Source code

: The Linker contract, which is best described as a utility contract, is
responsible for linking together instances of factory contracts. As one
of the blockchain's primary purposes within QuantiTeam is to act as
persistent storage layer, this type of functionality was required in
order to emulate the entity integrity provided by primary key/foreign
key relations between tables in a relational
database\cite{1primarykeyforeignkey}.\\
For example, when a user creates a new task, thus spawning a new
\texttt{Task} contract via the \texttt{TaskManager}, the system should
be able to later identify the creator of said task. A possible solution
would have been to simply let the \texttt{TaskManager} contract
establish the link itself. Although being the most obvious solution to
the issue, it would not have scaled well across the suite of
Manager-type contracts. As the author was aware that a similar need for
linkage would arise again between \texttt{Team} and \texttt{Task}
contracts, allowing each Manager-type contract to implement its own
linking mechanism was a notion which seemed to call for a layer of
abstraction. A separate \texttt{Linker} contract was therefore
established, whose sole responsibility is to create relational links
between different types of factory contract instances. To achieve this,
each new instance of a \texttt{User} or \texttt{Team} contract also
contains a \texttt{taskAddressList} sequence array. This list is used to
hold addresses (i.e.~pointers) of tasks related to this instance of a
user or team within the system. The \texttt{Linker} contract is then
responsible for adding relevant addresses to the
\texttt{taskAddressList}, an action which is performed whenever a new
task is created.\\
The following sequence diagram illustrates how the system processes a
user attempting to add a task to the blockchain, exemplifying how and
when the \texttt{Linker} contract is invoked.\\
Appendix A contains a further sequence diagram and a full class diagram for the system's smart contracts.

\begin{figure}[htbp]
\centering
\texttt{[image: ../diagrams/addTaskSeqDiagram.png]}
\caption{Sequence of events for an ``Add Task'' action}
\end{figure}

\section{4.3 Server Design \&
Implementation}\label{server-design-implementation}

################

__ASSIGNED TASK__: The records above need to be returned in full, with nothing altered.

__EXERCISE ANSWER__:
Source code

: The Linker contract, which is best described as a utility contract, is
responsible for linking together instances of factory contracts. As one
of the blockchain's primary purposes within QuantiTeam is to act as
persistent storage layer, this type of functionality was required in
order to emulate the entity integrity provided by primary key/foreign
key relations between tables in a relational
database\cite{1primarykeyforeignkey}.\\
For example, when a user creates a new task, thus spawning a new
\texttt{Task} contract via the \texttt{TaskManager}, the system should
be able to later identify the creator of said task. A possible solution
would have been to simply let the \texttt{TaskManager} contract
establish the link itself. Although being the most obvious solution to
the issue, it would not have scaled well across the suite of
Manager-type contracts. As the author was aware that a similar need for
linkage would arise again between \texttt{Team} and \texttt{Task}
contracts, allowing each Manager-type contract to implement its own
linking mechanism was a notion which seemed to call for a layer of
abstraction. A separate \texttt{Linker} contract was therefore
established, whose sole responsibility is to create relational links
between different types of factory contract instances. To achieve this,
each new instance of a \texttt{User} or \texttt{Team} contract also
contains a \texttt{taskAddressList} sequence array. This list is used to
hold addresses (i.e.~pointers) of tasks related to this instance of a
user or team within the system. The \texttt{Linker} contract is then
responsible for adding relevant addresses to the
\texttt{taskAddressList}, an action which is performed whenever a new
task is created.\\
The following sequence diagram illustrates how the system processes a
user attempting to add a task to the blockchain, exemplifying how and
when the \texttt{Linker} contract is invoked.\\
Appendix A contains a further sequence diagram and a full class diagram for the system's smart contracts.

\begin{figure}[htbp]
\centering
\texttt{[image: ../diagrams/addTaskSeqDiagram.png]}
\caption{Sequence of events for an ``Add Task'' action}
\end{figure}

\section{4.3 Server Design \&
Implementation}\label{server-design-implementation}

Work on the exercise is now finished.